Only the lines below from the one containing "The name meant" to the one containing "is their leader" should be repeated, both included and unchanged.

(Stored entries)
- Opening Delimiter -

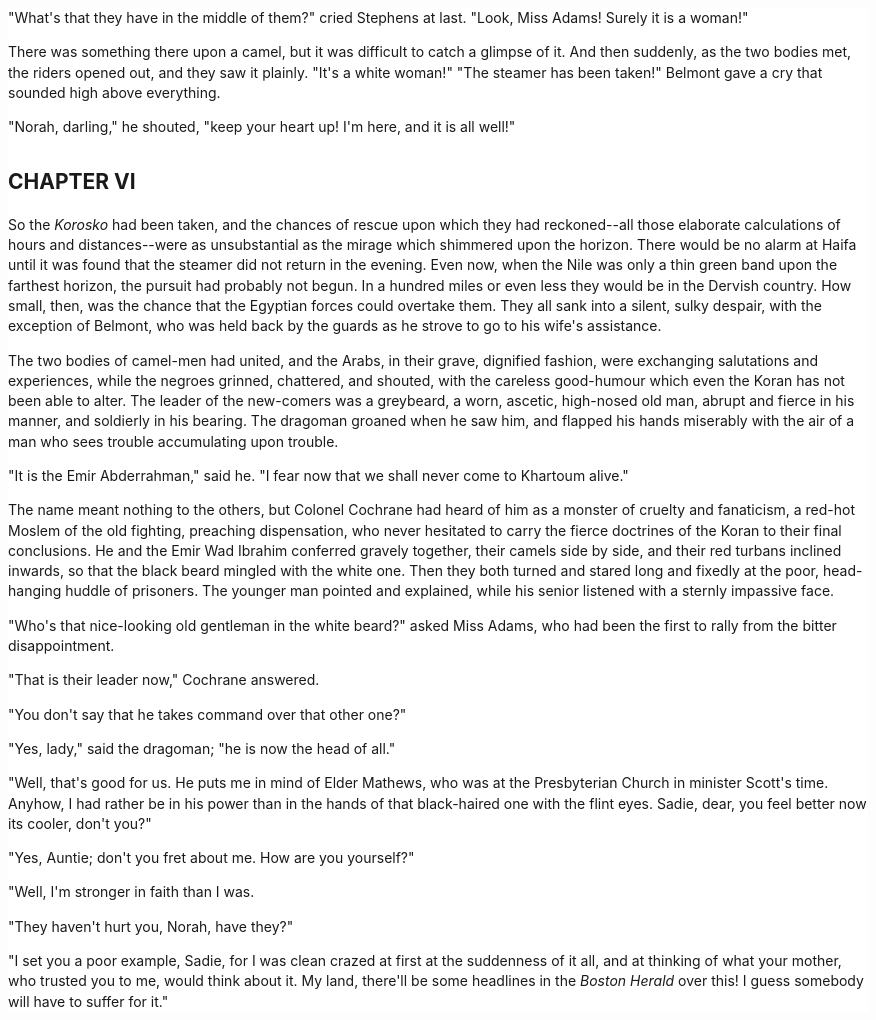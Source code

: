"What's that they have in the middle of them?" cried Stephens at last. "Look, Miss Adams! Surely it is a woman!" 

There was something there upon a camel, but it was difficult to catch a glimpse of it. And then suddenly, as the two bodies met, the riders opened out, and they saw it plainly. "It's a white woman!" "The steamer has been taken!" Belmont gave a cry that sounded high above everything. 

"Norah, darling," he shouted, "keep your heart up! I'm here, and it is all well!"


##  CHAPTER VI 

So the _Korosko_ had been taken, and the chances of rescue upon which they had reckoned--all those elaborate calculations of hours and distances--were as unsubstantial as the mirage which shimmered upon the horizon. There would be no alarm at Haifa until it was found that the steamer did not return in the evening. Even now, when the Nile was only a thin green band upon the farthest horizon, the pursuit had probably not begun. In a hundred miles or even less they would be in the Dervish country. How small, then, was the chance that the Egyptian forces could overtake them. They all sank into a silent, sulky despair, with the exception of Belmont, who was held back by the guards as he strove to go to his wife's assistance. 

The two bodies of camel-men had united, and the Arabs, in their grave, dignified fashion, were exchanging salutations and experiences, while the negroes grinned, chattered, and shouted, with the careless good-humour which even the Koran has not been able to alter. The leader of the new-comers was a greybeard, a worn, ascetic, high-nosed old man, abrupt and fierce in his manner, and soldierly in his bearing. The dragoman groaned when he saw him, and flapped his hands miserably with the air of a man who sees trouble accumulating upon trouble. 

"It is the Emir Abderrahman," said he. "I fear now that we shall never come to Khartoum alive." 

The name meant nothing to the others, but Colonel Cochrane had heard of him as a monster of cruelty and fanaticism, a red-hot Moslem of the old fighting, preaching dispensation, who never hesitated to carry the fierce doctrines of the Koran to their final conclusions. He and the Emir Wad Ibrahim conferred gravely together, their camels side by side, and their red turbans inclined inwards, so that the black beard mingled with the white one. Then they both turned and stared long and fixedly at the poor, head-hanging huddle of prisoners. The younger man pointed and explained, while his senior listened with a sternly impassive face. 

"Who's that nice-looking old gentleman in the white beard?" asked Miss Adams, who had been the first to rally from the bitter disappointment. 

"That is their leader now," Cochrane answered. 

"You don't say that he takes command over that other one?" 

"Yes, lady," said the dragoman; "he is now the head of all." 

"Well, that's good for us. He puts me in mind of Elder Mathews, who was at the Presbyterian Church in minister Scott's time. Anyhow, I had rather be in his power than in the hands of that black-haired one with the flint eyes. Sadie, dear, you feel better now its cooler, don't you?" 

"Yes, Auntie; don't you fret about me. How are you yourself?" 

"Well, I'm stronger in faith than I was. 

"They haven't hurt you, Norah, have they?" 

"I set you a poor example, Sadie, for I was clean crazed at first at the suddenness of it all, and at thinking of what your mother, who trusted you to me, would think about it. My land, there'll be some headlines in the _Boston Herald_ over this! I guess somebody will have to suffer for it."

- Closing Delimiter -

- Written response:
The name meant nothing to the others, but Colonel Cochrane had heard of him as a monster of cruelty and fanaticism, a red-hot Moslem of the old fighting, preaching dispensation, who never hesitated to carry the fierce doctrines of the Koran to their final conclusions. He and the Emir Wad Ibrahim conferred gravely together, their camels side by side, and their red turbans inclined inwards, so that the black beard mingled with the white one. Then they both turned and stared long and fixedly at the poor, head-hanging huddle of prisoners. The younger man pointed and explained, while his senior listened with a sternly impassive face. 

"Who's that nice-looking old gentleman in the white beard?" asked Miss Adams, who had been the first to rally from the bitter disappointment. 

"That is their leader now," Cochrane answered. 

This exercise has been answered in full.